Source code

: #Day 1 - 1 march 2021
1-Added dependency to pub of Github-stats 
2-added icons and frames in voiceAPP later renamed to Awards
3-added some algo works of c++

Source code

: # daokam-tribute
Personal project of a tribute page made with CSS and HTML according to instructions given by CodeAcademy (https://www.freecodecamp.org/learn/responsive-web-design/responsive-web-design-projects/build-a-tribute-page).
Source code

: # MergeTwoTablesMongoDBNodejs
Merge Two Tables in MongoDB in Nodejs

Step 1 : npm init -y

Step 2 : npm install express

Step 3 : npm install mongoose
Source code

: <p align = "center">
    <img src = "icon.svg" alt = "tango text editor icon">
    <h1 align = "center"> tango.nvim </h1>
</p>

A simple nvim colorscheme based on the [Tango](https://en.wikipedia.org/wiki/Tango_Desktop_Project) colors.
* * *
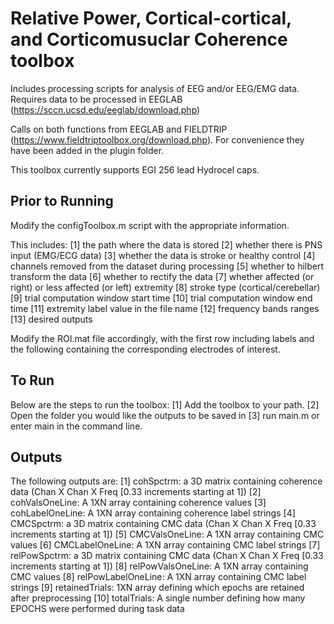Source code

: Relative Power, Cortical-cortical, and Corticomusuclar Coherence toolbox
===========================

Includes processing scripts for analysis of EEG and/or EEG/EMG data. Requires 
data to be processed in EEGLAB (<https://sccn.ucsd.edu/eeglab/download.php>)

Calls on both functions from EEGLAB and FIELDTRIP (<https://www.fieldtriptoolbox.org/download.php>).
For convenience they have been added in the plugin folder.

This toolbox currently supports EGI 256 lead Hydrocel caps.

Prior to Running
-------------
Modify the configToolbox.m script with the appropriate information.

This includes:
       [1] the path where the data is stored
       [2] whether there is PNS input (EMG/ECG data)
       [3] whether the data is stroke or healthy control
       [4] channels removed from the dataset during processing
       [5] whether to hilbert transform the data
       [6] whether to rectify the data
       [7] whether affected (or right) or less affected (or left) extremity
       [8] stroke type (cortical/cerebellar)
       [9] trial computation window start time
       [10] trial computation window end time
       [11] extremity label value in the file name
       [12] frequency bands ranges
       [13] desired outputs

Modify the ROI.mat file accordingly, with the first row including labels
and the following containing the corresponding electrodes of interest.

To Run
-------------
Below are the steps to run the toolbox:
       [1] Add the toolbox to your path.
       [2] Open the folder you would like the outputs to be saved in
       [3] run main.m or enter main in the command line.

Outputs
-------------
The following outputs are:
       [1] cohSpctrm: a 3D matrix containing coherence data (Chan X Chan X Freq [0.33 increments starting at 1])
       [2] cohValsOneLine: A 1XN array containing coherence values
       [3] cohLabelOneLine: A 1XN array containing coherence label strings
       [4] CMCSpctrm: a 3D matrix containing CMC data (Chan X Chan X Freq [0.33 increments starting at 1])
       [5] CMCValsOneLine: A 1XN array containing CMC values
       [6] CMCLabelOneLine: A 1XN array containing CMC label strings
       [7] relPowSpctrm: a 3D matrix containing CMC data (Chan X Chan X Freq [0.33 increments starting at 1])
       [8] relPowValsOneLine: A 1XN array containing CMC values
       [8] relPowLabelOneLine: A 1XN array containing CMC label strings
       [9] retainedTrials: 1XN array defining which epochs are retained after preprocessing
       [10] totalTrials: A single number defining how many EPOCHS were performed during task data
==
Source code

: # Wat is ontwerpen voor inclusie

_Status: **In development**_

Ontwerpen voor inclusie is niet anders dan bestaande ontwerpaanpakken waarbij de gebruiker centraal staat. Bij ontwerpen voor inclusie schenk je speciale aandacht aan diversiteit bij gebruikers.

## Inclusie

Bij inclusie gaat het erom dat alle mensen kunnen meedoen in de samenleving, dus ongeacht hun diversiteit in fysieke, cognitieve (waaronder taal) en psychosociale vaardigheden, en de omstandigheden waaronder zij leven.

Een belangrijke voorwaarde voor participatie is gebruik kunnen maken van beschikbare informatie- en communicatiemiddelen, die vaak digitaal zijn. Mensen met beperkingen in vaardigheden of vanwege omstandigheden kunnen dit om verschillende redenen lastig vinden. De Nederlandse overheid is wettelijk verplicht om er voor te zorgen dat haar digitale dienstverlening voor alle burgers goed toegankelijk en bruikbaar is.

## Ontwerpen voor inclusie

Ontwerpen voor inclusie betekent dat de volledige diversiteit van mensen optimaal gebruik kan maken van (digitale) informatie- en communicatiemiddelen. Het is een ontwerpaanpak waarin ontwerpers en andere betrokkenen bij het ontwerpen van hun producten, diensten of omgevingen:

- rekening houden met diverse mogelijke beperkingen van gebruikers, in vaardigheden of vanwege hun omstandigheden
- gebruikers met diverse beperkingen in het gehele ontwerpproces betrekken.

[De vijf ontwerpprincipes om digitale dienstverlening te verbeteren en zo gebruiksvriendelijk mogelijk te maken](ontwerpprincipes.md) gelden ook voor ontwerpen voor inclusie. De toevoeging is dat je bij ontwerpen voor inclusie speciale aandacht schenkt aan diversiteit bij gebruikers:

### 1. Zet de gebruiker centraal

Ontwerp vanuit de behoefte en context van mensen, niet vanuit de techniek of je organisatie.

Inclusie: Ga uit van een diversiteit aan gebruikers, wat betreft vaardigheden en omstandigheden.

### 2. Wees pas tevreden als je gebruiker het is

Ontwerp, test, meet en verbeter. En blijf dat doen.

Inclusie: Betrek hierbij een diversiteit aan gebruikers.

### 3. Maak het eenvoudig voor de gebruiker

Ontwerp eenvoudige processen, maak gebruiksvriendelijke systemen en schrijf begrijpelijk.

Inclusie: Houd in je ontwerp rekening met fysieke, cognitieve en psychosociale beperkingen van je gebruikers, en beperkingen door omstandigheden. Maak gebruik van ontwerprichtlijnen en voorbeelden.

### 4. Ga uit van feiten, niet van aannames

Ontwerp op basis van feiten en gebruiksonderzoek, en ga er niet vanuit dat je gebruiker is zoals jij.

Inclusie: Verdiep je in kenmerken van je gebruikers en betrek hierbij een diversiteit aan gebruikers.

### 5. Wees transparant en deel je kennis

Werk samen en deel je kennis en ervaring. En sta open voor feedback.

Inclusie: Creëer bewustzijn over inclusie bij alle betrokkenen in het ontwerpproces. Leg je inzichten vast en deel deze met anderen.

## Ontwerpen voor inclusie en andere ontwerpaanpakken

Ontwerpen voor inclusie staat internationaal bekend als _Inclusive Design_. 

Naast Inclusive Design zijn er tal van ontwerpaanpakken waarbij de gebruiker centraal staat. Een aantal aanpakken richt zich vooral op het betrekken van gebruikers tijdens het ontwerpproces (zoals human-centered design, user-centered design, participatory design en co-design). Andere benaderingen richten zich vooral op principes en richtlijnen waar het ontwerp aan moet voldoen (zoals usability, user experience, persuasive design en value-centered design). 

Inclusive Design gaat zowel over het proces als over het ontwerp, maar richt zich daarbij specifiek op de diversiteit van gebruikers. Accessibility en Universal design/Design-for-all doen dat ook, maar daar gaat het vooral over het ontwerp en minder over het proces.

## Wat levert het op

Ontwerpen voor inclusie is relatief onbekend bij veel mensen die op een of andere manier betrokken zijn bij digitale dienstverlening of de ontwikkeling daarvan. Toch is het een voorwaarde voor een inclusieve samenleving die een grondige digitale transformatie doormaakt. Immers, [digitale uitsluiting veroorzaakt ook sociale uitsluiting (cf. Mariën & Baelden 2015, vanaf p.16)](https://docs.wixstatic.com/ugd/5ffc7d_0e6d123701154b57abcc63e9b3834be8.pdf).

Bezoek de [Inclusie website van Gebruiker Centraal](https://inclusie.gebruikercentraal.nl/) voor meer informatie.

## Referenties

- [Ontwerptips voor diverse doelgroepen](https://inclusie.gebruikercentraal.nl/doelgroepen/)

Exercise directions. Where does the word "stroke" occur in the data? Copy every line that has it.

Response for this exercise.
       [3] whether the data is stroke or healthy control
       [8] stroke type (cortical/cerebellar)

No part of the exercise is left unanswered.